Supplied data

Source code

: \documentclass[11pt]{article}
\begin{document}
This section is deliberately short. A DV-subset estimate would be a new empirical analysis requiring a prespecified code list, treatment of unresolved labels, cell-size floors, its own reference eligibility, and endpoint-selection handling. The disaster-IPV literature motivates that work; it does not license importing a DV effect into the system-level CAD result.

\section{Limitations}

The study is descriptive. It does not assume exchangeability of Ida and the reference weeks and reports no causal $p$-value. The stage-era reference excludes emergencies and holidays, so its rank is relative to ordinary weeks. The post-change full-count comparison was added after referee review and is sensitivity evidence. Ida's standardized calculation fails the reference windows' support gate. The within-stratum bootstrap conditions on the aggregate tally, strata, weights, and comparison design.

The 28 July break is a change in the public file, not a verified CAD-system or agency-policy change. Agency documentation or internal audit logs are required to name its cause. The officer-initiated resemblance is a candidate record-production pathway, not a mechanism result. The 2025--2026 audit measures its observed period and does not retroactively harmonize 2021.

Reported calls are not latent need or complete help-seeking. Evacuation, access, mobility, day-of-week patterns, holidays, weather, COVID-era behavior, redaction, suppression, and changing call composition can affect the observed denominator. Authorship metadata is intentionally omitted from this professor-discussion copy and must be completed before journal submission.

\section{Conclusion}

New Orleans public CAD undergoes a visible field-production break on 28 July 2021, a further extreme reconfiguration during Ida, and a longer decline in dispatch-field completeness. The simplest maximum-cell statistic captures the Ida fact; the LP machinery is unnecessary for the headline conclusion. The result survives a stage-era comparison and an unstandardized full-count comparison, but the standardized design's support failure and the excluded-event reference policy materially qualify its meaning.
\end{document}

The task
Write out all the material exactly, keeping each word.

Solution to the problem
Source code

: \documentclass[11pt]{article}
\begin{document}
This section is deliberately short. A DV-subset estimate would be a new empirical analysis requiring a prespecified code list, treatment of unresolved labels, cell-size floors, its own reference eligibility, and endpoint-selection handling. The disaster-IPV literature motivates that work; it does not license importing a DV effect into the system-level CAD result.

\section{Limitations}

The study is descriptive. It does not assume exchangeability of Ida and the reference weeks and reports no causal $p$-value. The stage-era reference excludes emergencies and holidays, so its rank is relative to ordinary weeks. The post-change full-count comparison was added after referee review and is sensitivity evidence. Ida's standardized calculation fails the reference windows' support gate. The within-stratum bootstrap conditions on the aggregate tally, strata, weights, and comparison design.

The 28 July break is a change in the public file, not a verified CAD-system or agency-policy change. Agency documentation or internal audit logs are required to name its cause. The officer-initiated resemblance is a candidate record-production pathway, not a mechanism result. The 2025--2026 audit measures its observed period and does not retroactively harmonize 2021.

Reported calls are not latent need or complete help-seeking. Evacuation, access, mobility, day-of-week patterns, holidays, weather, COVID-era behavior, redaction, suppression, and changing call composition can affect the observed denominator. Authorship metadata is intentionally omitted from this professor-discussion copy and must be completed before journal submission.

\section{Conclusion}

New Orleans public CAD undergoes a visible field-production break on 28 July 2021, a further extreme reconfiguration during Ida, and a longer decline in dispatch-field completeness. The simplest maximum-cell statistic captures the Ida fact; the LP machinery is unnecessary for the headline conclusion. The result survives a stage-era comparison and an unstandardized full-count comparison, but the standardized design's support failure and the excluded-event reference policy materially qualify its meaning.
\end{document}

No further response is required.